Vuoi qui il tuo annuncio? Scrivi a: hmmzine@libero.it

ALCEST "Les chants de l'aurore" (Recensione)


Full-length, Nuclear Blast 
(2024) 

L'Art Nouveau è stato uno dei movimenti artistici più caratterizzanti dell'inizio del secolo scorso. Uno stile totale, che abbracciava le espressioni artistiche più disparate e si diffuse in tutta Europa con diverse declinazioni, dalle delicate decorazioni floreali del Liberty italiano al disagio interiore comunicato da alcune opere della Secessione viennese. E certamente questa corrente artistica ha influenzato Neige, fondatore ed unico membro stabile del progetto Alcest, ormai giunti al settimo album e quindi realtà consolidata nel panorama post-black. 

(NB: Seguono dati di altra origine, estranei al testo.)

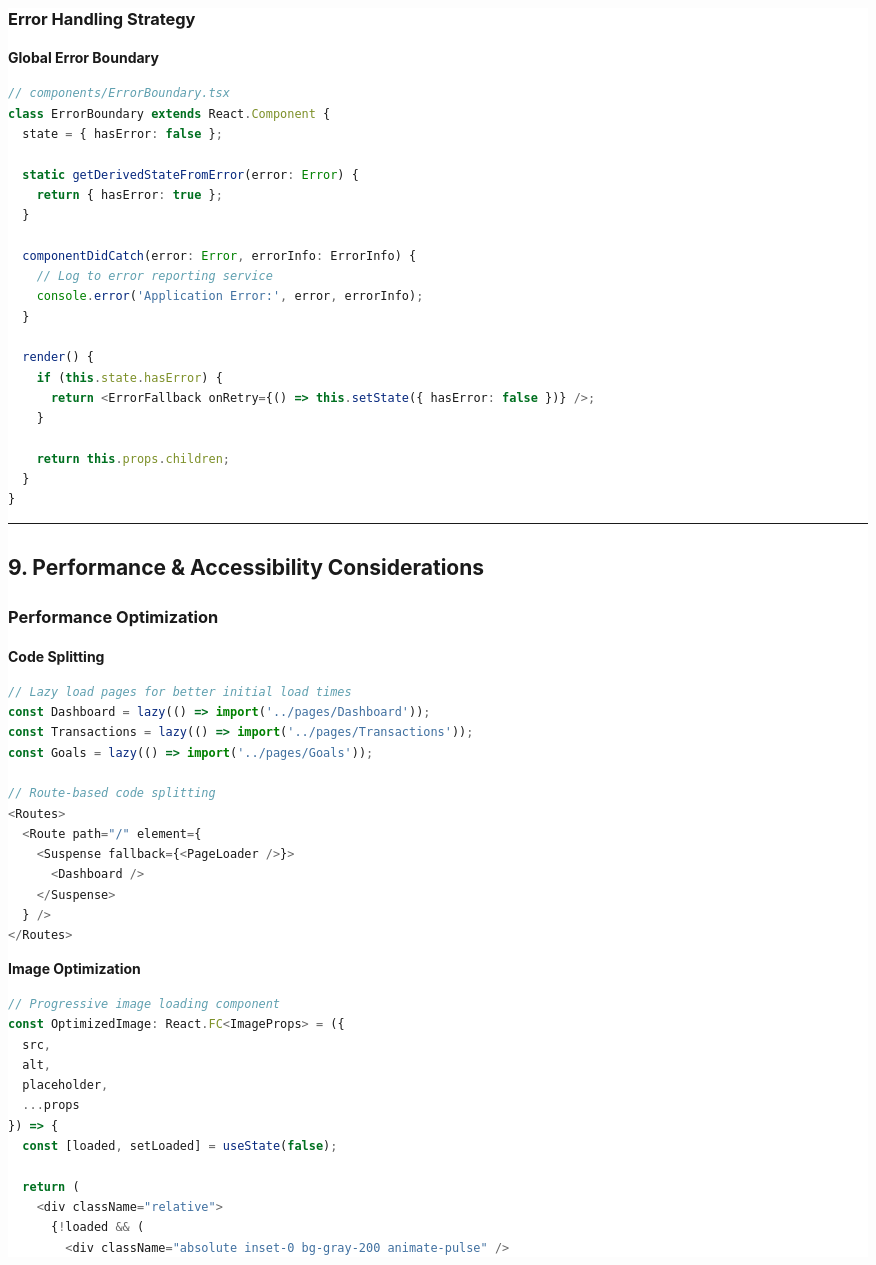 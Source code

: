 ### Error Handling Strategy

**Global Error Boundary**
```typescript
// components/ErrorBoundary.tsx
class ErrorBoundary extends React.Component {
  state = { hasError: false };

  static getDerivedStateFromError(error: Error) {
    return { hasError: true };
  }

  componentDidCatch(error: Error, errorInfo: ErrorInfo) {
    // Log to error reporting service
    console.error('Application Error:', error, errorInfo);
  }

  render() {
    if (this.state.hasError) {
      return <ErrorFallback onRetry={() => this.setState({ hasError: false })} />;
    }

    return this.props.children;
  }
}
```

---

## 9. Performance & Accessibility Considerations

### Performance Optimization

**Code Splitting**
```typescript
// Lazy load pages for better initial load times
const Dashboard = lazy(() => import('../pages/Dashboard'));
const Transactions = lazy(() => import('../pages/Transactions'));
const Goals = lazy(() => import('../pages/Goals'));

// Route-based code splitting
<Routes>
  <Route path="/" element={
    <Suspense fallback={<PageLoader />}>
      <Dashboard />
    </Suspense>
  } />
</Routes>
```

**Image Optimization**
```typescript
// Progressive image loading component
const OptimizedImage: React.FC<ImageProps> = ({
  src,
  alt,
  placeholder,
  ...props
}) => {
  const [loaded, setLoaded] = useState(false);
  
  return (
    <div className="relative">
      {!loaded && (
        <div className="absolute inset-0 bg-gray-200 animate-pulse" />
``` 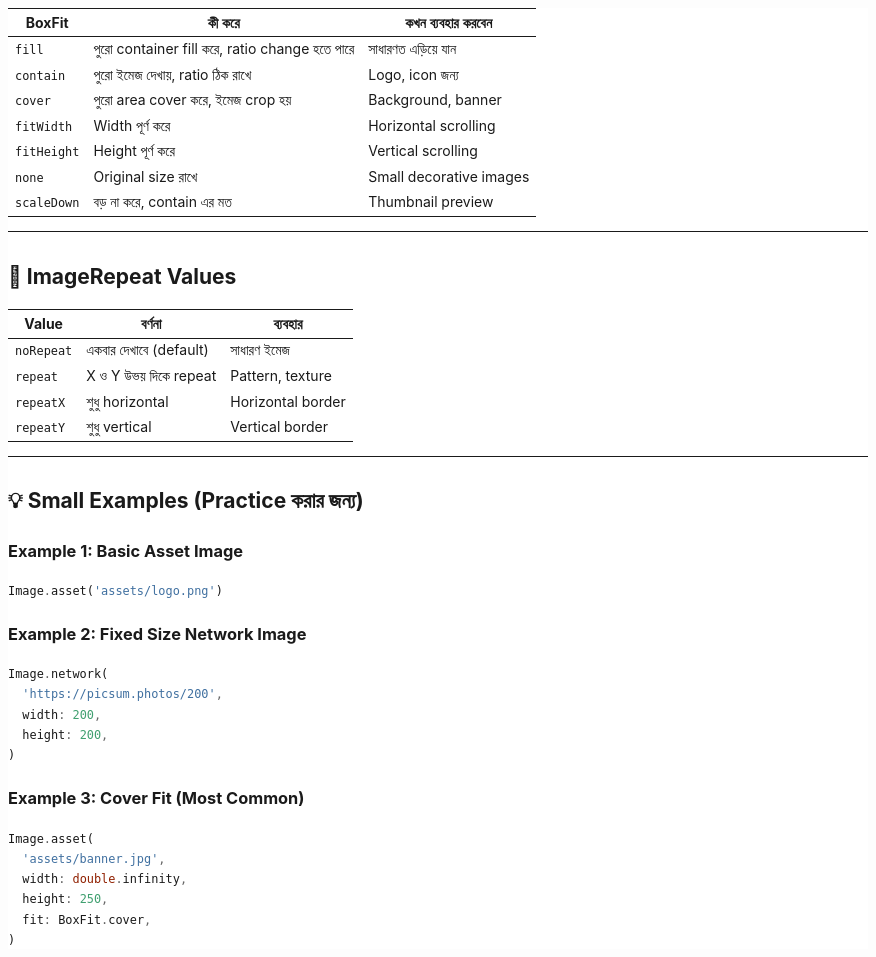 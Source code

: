 | BoxFit | কী করে | কখন ব্যবহার করবেন |
|--------|---------|-------------------|
| `fill` | পুরো container fill করে, ratio change হতে পারে | সাধারণত এড়িয়ে যান |
| `contain` | পুরো ইমেজ দেখায়, ratio ঠিক রাখে | Logo, icon জন্য |
| `cover` | পুরো area cover করে, ইমেজ crop হয় | Background, banner |
| `fitWidth` | Width পূর্ণ করে | Horizontal scrolling |
| `fitHeight` | Height পূর্ণ করে | Vertical scrolling |
| `none` | Original size রাখে | Small decorative images |
| `scaleDown` | বড় না করে, contain এর মত | Thumbnail preview |

---

## 🔁 ImageRepeat Values

| Value | বর্ণনা | ব্যবহার |
|-------|--------|---------|
| `noRepeat` | একবার দেখাবে (default) | সাধারণ ইমেজ |
| `repeat` | X ও Y উভয় দিকে repeat | Pattern, texture |
| `repeatX` | শুধু horizontal | Horizontal border |
| `repeatY` | শুধু vertical | Vertical border |

---

## 💡 Small Examples (Practice করার জন্য)

### Example 1: Basic Asset Image
```dart
Image.asset('assets/logo.png')
```

### Example 2: Fixed Size Network Image
```dart
Image.network(
  'https://picsum.photos/200',
  width: 200,
  height: 200,
)
```

### Example 3: Cover Fit (Most Common)
```dart
Image.asset(
  'assets/banner.jpg',
  width: double.infinity,
  height: 250,
  fit: BoxFit.cover,
)
```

Ispirate all'Art Nouveau sono senz'altro le copertine, poetiche ed enigmatiche, e la ricerca musicale sempre in bilico tra la fiabesca gioiosità e il dolore introspettivo. Per queste caratteristiche la loro proposta ha sempre diviso il pubblico: chi è in cerca di un stile definito resta spiazzato dalla loro proposta, troppo evanescente per l'ascoltatore dalle orecchie di titanio e troppo spigoloso per chi non è avvezzo alle voci sporche, sebbene occasionali. Ma se date a voi stessi la possibilità di cullarvi nel mondo fatato dipinto da Neige, con la disponibilità a raccogliere la varietà di suggestioni offerte da questo "Les Chants de L'Aurore", scoprirete che spesso la bellezza emerge dall'obliquità dei contrasti. 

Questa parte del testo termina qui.